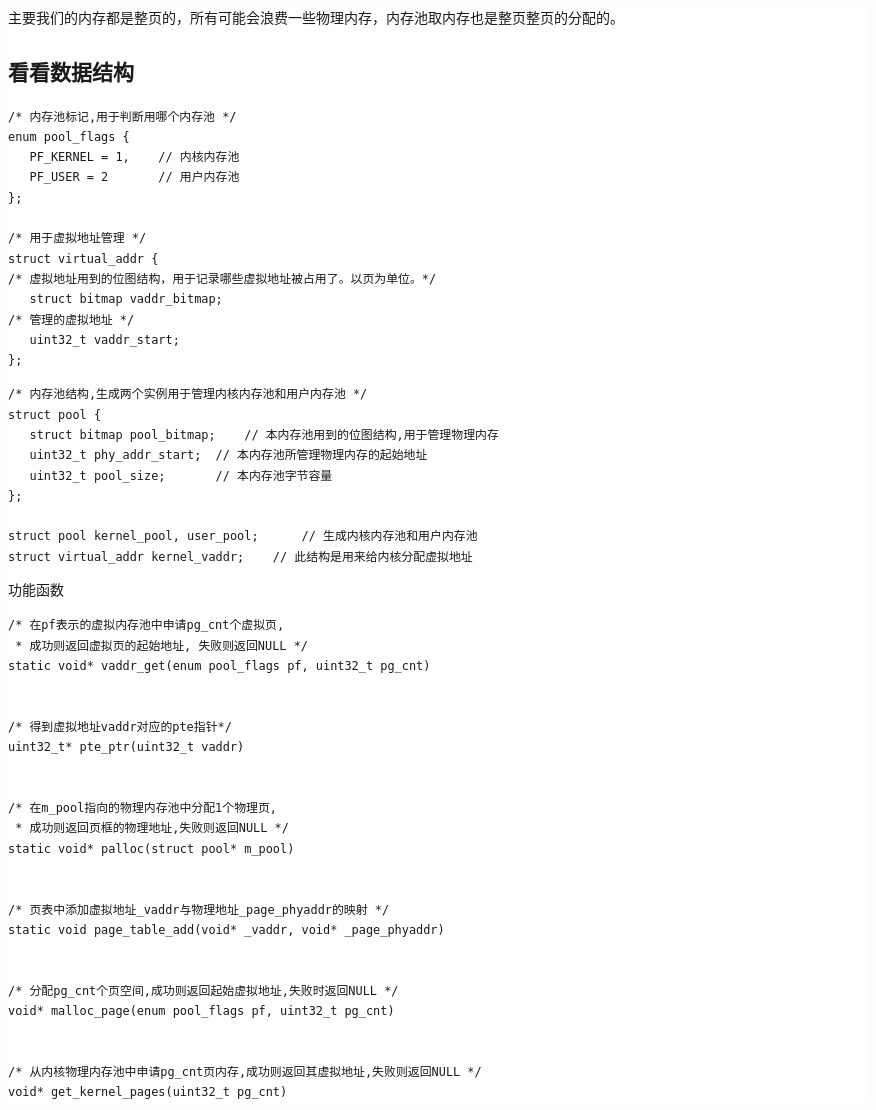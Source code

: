 主要我们的内存都是整页的，所有可能会浪费一些物理内存，内存池取内存也是整页整页的分配的。

看看数据结构
----
```
/* 内存池标记,用于判断用哪个内存池 */
enum pool_flags {
   PF_KERNEL = 1,    // 内核内存池
   PF_USER = 2	     // 用户内存池
};

/* 用于虚拟地址管理 */
struct virtual_addr {
/* 虚拟地址用到的位图结构，用于记录哪些虚拟地址被占用了。以页为单位。*/
   struct bitmap vaddr_bitmap;
/* 管理的虚拟地址 */
   uint32_t vaddr_start;
};
```

```
/* 内存池结构,生成两个实例用于管理内核内存池和用户内存池 */
struct pool {
   struct bitmap pool_bitmap;	 // 本内存池用到的位图结构,用于管理物理内存
   uint32_t phy_addr_start;	 // 本内存池所管理物理内存的起始地址
   uint32_t pool_size;		 // 本内存池字节容量
};

struct pool kernel_pool, user_pool;      // 生成内核内存池和用户内存池
struct virtual_addr kernel_vaddr;	 // 此结构是用来给内核分配虚拟地址
```

功能函数
```
/* 在pf表示的虚拟内存池中申请pg_cnt个虚拟页,
 * 成功则返回虚拟页的起始地址, 失败则返回NULL */
static void* vaddr_get(enum pool_flags pf, uint32_t pg_cnt)


/* 得到虚拟地址vaddr对应的pte指针*/
uint32_t* pte_ptr(uint32_t vaddr) 


/* 在m_pool指向的物理内存池中分配1个物理页,
 * 成功则返回页框的物理地址,失败则返回NULL */
static void* palloc(struct pool* m_pool)


/* 页表中添加虚拟地址_vaddr与物理地址_page_phyaddr的映射 */
static void page_table_add(void* _vaddr, void* _page_phyaddr)


/* 分配pg_cnt个页空间,成功则返回起始虚拟地址,失败时返回NULL */
void* malloc_page(enum pool_flags pf, uint32_t pg_cnt) 


/* 从内核物理内存池中申请pg_cnt页内存,成功则返回其虚拟地址,失败则返回NULL */
void* get_kernel_pages(uint32_t pg_cnt)
```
━━━━━━━━━━━━━━━━
> _Your assignment_:
What you return must match the records letter for letter, except that the pictures stay out.

> _Reply to the exercise_:
Source code

: 主要我们的内存都是整页的，所有可能会浪费一些物理内存，内存池取内存也是整页整页的分配的。

看看数据结构
----
```
/* 内存池标记,用于判断用哪个内存池 */
enum pool_flags {
   PF_KERNEL = 1,    // 内核内存池
   PF_USER = 2	     // 用户内存池
};

/* 用于虚拟地址管理 */
struct virtual_addr {
/* 虚拟地址用到的位图结构，用于记录哪些虚拟地址被占用了。以页为单位。*/
   struct bitmap vaddr_bitmap;
/* 管理的虚拟地址 */
   uint32_t vaddr_start;
};
```

```
/* 内存池结构,生成两个实例用于管理内核内存池和用户内存池 */
struct pool {
   struct bitmap pool_bitmap;	 // 本内存池用到的位图结构,用于管理物理内存
   uint32_t phy_addr_start;	 // 本内存池所管理物理内存的起始地址
   uint32_t pool_size;		 // 本内存池字节容量
};

struct pool kernel_pool, user_pool;      // 生成内核内存池和用户内存池
struct virtual_addr kernel_vaddr;	 // 此结构是用来给内核分配虚拟地址
```

功能函数
```
/* 在pf表示的虚拟内存池中申请pg_cnt个虚拟页,
 * 成功则返回虚拟页的起始地址, 失败则返回NULL */
static void* vaddr_get(enum pool_flags pf, uint32_t pg_cnt)


/* 得到虚拟地址vaddr对应的pte指针*/
uint32_t* pte_ptr(uint32_t vaddr) 


/* 在m_pool指向的物理内存池中分配1个物理页,
 * 成功则返回页框的物理地址,失败则返回NULL */
static void* palloc(struct pool* m_pool)


/* 页表中添加虚拟地址_vaddr与物理地址_page_phyaddr的映射 */
static void page_table_add(void* _vaddr, void* _page_phyaddr)


/* 分配pg_cnt个页空间,成功则返回起始虚拟地址,失败时返回NULL */
void* malloc_page(enum pool_flags pf, uint32_t pg_cnt) 


/* 从内核物理内存池中申请pg_cnt页内存,成功则返回其虚拟地址,失败则返回NULL */
void* get_kernel_pages(uint32_t pg_cnt)
```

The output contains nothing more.